Greetings and Salutations, gentle reader, a most Happy New Year to you, one and all. May 2010 be a year of renewal and growth, and prosperity. Nowhere to go but up, right?
2009 will surely be remembered as the year we were forced to defend ourselves as contributing citizens by our own government. Which made us furious (but not quite to the point of pitchforks and torches), but also forced us to take a good, hard look at our systems and infrastructure, and begin a real dialogue on the future of our industry. And the future of the companies that comprise it. It was the year that we truly came together as a tribe, albeit a tribe under siege. No change without crisis, as they say. 2010 will be a year of big decisions, no doubt about it. What’s next? Where do we go from here?
I guess the answer to this question has much to do with where you sit on the tree of the arts industry in BC. Some of us are in immediate danger. Some of us have been hit more obliquely. My work, for example, is self-produced and has never received the benefit of government funding. I’m personally more interested in establishing a small-business, entrepreneurial style of production. My work hasn’t been directly affected by the cuts at all. But the work of many of the companies that I love and rely on as part of my ecosystem have been, so that alone makes it my problem. And if that’s not enough, the cuts are nothing if not a barefaced declaration by the Liberals that the work I do and the industry that I am helping to build is meaningless. Inconsequential. A luxury.

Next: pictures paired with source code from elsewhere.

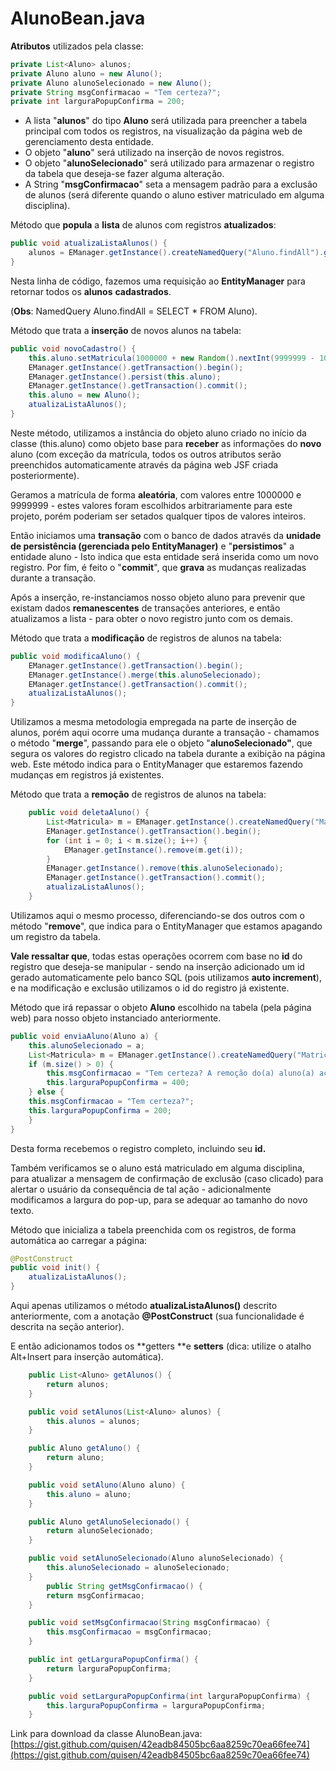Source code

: # AlunoBean.java

**Atributos** utilizados pela classe:

```java
private List<Aluno> alunos;
private Aluno aluno = new Aluno();
private Aluno alunoSelecionado = new Aluno();
private String msgConfirmacao = "Tem certeza?";
private int larguraPopupConfirma = 200;
```

* A lista "**alunos**" do tipo **Aluno** será utilizada para preencher a tabela principal com todos os registros, na visualização da página web de gerenciamento desta entidade.
* O objeto "**aluno**" será utilizado na inserção de novos registros.
* O objeto "**alunoSelecionado**" será utilizado para armazenar o registro da tabela que deseja-se fazer alguma alteração.
* A String "**msgConfirmacao**" seta a mensagem padrão para a exclusão de alunos \(será diferente quando o aluno estiver matriculado em alguma disciplina\).

Método que **popula** a **lista** de alunos com registros **atualizados**:

```java
public void atualizaListaAlunos() {
    alunos = EManager.getInstance().createNamedQuery("Aluno.findAll").getResultList();
}
```

Nesta linha de código, fazemos uma requisição ao **EntityManager** para retornar todos os **alunos** **cadastrados**.

\(**Obs**: NamedQuery Aluno.findAll = SELECT \* FROM Aluno\).

Método que trata a **inserção** de novos alunos na tabela:

```java
public void novoCadastro() {
    this.aluno.setMatricula(1000000 + new Random().nextInt(9999999 - 1000000 + 1));
    EManager.getInstance().getTransaction().begin();
    EManager.getInstance().persist(this.aluno);
    EManager.getInstance().getTransaction().commit();
    this.aluno = new Aluno();
    atualizaListaAlunos();
}
```

Neste método, utilizamos a instância do objeto aluno criado no início da classe \(this.aluno\) como objeto base para **receber** as informações do **novo** aluno \(com exceção da matrícula, todos os outros atributos serão preenchidos automaticamente através da página web JSF criada posteriormente\).

Geramos a matrícula de forma **aleatória**, com valores entre 1000000 e 9999999 - estes valores foram escolhidos arbitrariamente para este projeto, porém poderiam ser setados qualquer tipos de valores inteiros.

Então iniciamos uma **transação** com o banco de dados através da **unidade de persistência \(gerenciada pelo EntityManager\)** e "**persistimos**" a entidade aluno - Isto indica que esta entidade será inserida como um novo registro. Por fim, é feito o "**commit**", que **grava** as mudanças realizadas durante a transação.

Após a inserção, re-instanciamos nosso objeto aluno para prevenir que existam dados **remanescentes** de transações anteriores, e então atualizamos a lista - para obter o novo registro junto com os demais.

Método que trata a **modificação** de registros de alunos na tabela:

```java
public void modificaAluno() {
    EManager.getInstance().getTransaction().begin();
    EManager.getInstance().merge(this.alunoSelecionado);
    EManager.getInstance().getTransaction().commit();
    atualizaListaAlunos();
}
```

Utilizamos a mesma metodologia empregada na parte de inserção de alunos, porém aqui ocorre uma mudança durante a transação - chamamos o método "**merge**", passando para ele o objeto "**alunoSelecionado"**, que segura os valores do registro clicado na tabela durante a exibição na página web. Este método indica para o EntityManager que estaremos fazendo mudanças em registros já existentes.

Método que trata a **remoção** de registros de alunos na tabela:

```java
    public void deletaAluno() {
        List<Matricula> m = EManager.getInstance().createNamedQuery("Matricula.findByAluno").setParameter("idAluno", this.alunoSelecionado.getId()).getResultList();
        EManager.getInstance().getTransaction().begin();
        for (int i = 0; i < m.size(); i++) {
            EManager.getInstance().remove(m.get(i));
        }
        EManager.getInstance().remove(this.alunoSelecionado);
        EManager.getInstance().getTransaction().commit();
        atualizaListaAlunos();
    }
```

Utilizamos aqui o mesmo processo, diferenciando-se dos outros com o método "**remove**", que indica para o EntityManager que estamos apagando um registro da tabela.

**Vale ressaltar que**, todas estas operações ocorrem com base no **id** do registro que deseja-se manipular - sendo na inserção adicionado um id gerado automaticamente pelo banco SQL \(pois utilizamos **auto increment**\), e na modificação e exclusão utilizamos o id do registro já existente.

Método que irá repassar o objeto **Aluno** escolhido na tabela \(pela página web\) para nosso objeto instanciado anteriormente.

```java
public void enviaAluno(Aluno a) {
    this.alunoSelecionado = a;
    List<Matricula> m = EManager.getInstance().createNamedQuery("Matricula.findByAluno").setParameter("idAluno", this.alunoSelecionado.getId()).getResultList();
    if (m.size() > 0) {
        this.msgConfirmacao = "Tem certeza? A remoção do(a) aluno(a) acarretará na exclusão de todas as respectivas matrículas.";
        this.larguraPopupConfirma = 400;
    } else {
    this.msgConfirmacao = "Tem certeza?";
    this.larguraPopupConfirma = 200;
    }
}
```

Desta forma recebemos o registro completo, incluindo seu **id.**

Também verificamos se o aluno está matriculado em alguma disciplina, para atualizar a mensagem de confirmação de exclusão \(caso clicado\) para alertar o usuário da consequência de tal ação - adicionalmente modificamos a largura do pop-up, para se adequar ao tamanho do novo texto.

Método que inicializa a tabela preenchida com os registros, de forma automática ao carregar a página:

```java
@PostConstruct
public void init() {
    atualizaListaAlunos();
}
```

Aqui apenas utilizamos o método **atualizaListaAlunos\(\)** descrito anteriormente, com a anotação **@PostConstruct** \(sua funcionalidade é descrita na seção anterior\).

E então adicionamos todos os **getters **e **setters** \(dica: utilize o atalho Alt+Insert para inserção automática\).

```java
    public List<Aluno> getAlunos() {
        return alunos;
    }

    public void setAlunos(List<Aluno> alunos) {
        this.alunos = alunos;
    }

    public Aluno getAluno() {
        return aluno;
    }

    public void setAluno(Aluno aluno) {
        this.aluno = aluno;
    }

    public Aluno getAlunoSelecionado() {
        return alunoSelecionado;
    }

    public void setAlunoSelecionado(Aluno alunoSelecionado) {
        this.alunoSelecionado = alunoSelecionado;
    }
        public String getMsgConfirmacao() {
        return msgConfirmacao;
    }

    public void setMsgConfirmacao(String msgConfirmacao) {
        this.msgConfirmacao = msgConfirmacao;
    }

    public int getLarguraPopupConfirma() {
        return larguraPopupConfirma;
    }

    public void setLarguraPopupConfirma(int larguraPopupConfirma) {
        this.larguraPopupConfirma = larguraPopupConfirma;
    }
```

Link para download da classe AlunoBean.java: [https://gist.github.com/quisen/42eadb84505bc6aa8259c70ea66fee74](https://gist.github.com/quisen/42eadb84505bc6aa8259c70ea66fee74)

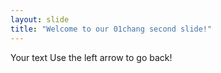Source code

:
 ```yaml
---
layout: slide
title: "Welcome to our 01chang second slide!"
---
```

Your text
Use the left arrow to go back!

I am sick to the teeth of defending Art as ‘necessary’. I’m so over it. I’m just going to keep making it and experiencing it. But I’ll quite happily keep telling my government that they need to get over it too, at least until our arts sector is raised back to the level of respect enjoyed by the rest of the country. So that’s on the 2010 to-do list.
What else does the coming year hold? For me there’s the matter of what to do with this here blog. It’s been going for a while, and it’s been received well by my city and industry, I think, and I hope it has provided a source of some discussion. Last year, 77 productions took advantage of my free Video Listing service here, which saw all of them accountably telling their potential audience why they felt we should spend our time and money on them. For that I am proud of them all, and grateful for their generosity and support. We’re getting much more savvy as businesspeople, and as marketers. I’m hoping this year will see great leaps forward in this regard, and in our dialogue as a community here on the net.
I’ve been talking about this with Mike and some others here recently, and basically getting down on my knees and begging theatre artists across Canada to engage more online. The great thing about that discussion is that it has brought back into focus how important I feel it is for us to commune together on a regular basis and share ideas and resources, debate, promote and all in all be a more informed and connected industry. (Thanks for that Mike.) To that end I am re-committing to The Next Stage and to my own blogging, I invite you to join me – here, or at your own sites this year. The theatrosphere has been incredibly vibrant of late, the conversation out here has been as healthy and progressive as it’s ever been, actually, and it’s proving a deep well of inspiration. (We’ll be taking a tour in the next post, it’s some great stuff.) It just needs more Canada. We need more of each other. Our audience needs more of us. Here’s to a kick-ass 2010 everyone, I can’t wait to hear about how you’re all doing.
Photo courtesy of Flickr user macastat
simon. one day i’m gonna buy you a beer.
“I am sick to the teeth of defending Art as ‘necessary’. I’m so over it. I’m just going to keep making it and experiencing it.”
I like to hope that as long as we keep making it well, and experiencing it honestly, that first part takes care of itself.